Data extracts:
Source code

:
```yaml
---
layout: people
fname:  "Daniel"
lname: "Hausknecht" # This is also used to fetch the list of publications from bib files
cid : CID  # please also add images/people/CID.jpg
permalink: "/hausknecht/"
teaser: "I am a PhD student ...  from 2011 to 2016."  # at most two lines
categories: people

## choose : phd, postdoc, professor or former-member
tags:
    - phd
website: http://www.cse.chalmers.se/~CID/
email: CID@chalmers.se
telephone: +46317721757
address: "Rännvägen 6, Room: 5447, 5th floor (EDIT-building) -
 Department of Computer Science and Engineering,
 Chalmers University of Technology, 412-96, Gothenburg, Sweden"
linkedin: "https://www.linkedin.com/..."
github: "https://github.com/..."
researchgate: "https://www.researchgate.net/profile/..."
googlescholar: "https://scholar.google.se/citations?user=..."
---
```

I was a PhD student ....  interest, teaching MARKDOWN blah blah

What needs to be done: Output the full listing again with nothing altered.

Task output:
Source code

:
```yaml
---
layout: people
fname:  "Daniel"
lname: "Hausknecht" # This is also used to fetch the list of publications from bib files
cid : CID  # please also add images/people/CID.jpg
permalink: "/hausknecht/"
teaser: "I am a PhD student ...  from 2011 to 2016."  # at most two lines
categories: people

## choose : phd, postdoc, professor or former-member
tags:
    - phd
website: http://www.cse.chalmers.se/~CID/
email: CID@chalmers.se
telephone: +46317721757
address: "Rännvägen 6, Room: 5447, 5th floor (EDIT-building) -
 Department of Computer Science and Engineering,
 Chalmers University of Technology, 412-96, Gothenburg, Sweden"
linkedin: "https://www.linkedin.com/..."
github: "https://github.com/..."
researchgate: "https://www.researchgate.net/profile/..."
googlescholar: "https://scholar.google.se/citations?user=..."
---
```

I was a PhD student ....  interest, teaching MARKDOWN blah blah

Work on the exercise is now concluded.